Connor took that as a signal to put aside the gadget he had been playing with. He walked over to where Lester was sitting, and massaged Lester's shoulders gently.
“Better?” he asked.
Lester immediately felt the muscles in his neck begin to relax under Connor's gentle efforts. “Do you have any idea how much damage an untrained masseuse can do?” he groused. The self-indulgent part of him was tempted to let Connor continue, but the pile of work he still had to do had refused to get any smaller all evening, much to his irritation.
“I'm not trying to adjust your spine, you know. I'm just trying to get you to relax before your headache gets bad enough that you end up completely insufferable. So shush.”
“Shush?” Lester echoed, sounding thoroughly put out.
Connor just 'mmm hmm'd in response.
Connor's fingers brushed a sensitive nerve on the back of Lester's neck, sending a spike of discomfort down his spine. Lester flinched and made a sound of displeasure, loud enough to cause Connor to stop.

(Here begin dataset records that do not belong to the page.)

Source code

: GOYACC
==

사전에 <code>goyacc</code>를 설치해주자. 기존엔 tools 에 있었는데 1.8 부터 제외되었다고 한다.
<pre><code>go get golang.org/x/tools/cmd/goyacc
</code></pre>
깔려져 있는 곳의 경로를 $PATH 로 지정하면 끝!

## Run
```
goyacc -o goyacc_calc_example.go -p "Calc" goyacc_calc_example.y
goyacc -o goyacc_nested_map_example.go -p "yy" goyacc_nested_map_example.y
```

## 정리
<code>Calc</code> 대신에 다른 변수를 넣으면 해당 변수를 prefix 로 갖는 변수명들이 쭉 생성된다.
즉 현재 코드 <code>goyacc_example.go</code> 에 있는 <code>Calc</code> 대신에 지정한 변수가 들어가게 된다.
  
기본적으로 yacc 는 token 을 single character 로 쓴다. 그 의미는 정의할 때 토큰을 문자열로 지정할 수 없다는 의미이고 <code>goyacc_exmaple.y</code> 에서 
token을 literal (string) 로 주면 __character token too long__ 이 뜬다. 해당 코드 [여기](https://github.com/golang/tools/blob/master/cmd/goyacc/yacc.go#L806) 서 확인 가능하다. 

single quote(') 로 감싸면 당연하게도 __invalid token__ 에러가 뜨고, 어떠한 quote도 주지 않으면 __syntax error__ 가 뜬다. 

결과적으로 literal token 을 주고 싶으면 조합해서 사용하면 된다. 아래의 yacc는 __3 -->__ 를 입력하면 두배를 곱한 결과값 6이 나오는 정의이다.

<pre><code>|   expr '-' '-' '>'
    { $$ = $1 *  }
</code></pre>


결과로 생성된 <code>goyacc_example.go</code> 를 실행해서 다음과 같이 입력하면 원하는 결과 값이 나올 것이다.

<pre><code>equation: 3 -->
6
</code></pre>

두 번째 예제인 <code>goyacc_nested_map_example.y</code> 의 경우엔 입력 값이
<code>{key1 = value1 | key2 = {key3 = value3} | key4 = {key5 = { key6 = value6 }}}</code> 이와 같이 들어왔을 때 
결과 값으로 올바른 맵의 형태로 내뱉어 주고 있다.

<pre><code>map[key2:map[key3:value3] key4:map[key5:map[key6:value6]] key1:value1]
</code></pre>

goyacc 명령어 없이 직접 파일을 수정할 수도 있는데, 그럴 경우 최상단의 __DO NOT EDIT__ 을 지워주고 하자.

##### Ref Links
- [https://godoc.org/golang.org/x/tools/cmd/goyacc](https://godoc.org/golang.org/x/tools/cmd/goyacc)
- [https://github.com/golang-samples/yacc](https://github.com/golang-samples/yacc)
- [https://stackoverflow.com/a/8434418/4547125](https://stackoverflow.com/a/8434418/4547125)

Connor sighed quietly, removing his hands from Lester's shoulders. With one hand he caught Lester's chin, turning his head slightly to the right. With the other he reached over Lester's left shoulder and snagged his reading glasses from the top of a pile of paperwork. He held the glasses out, looking at Lester pointedly.
Lester promptly shook his head.
“They're not helping. They haven't been helping for weeks. I do better without them.”
“No you don't.” Connor unfolded the glasses and propped them carefully on Lester's nose. “If they're really not working properly, then you need to get your prescription checked. We can go to the optician on Saturday.”
“That’s completely unnecessary,” Lester protested, already suspecting that it was futile. One look at Connor confirmed it; he was wearing his determined face. Lester harrumphed. “At least book ahead this time. I refuse to wait in their queues one second longer than absolutely necessary.”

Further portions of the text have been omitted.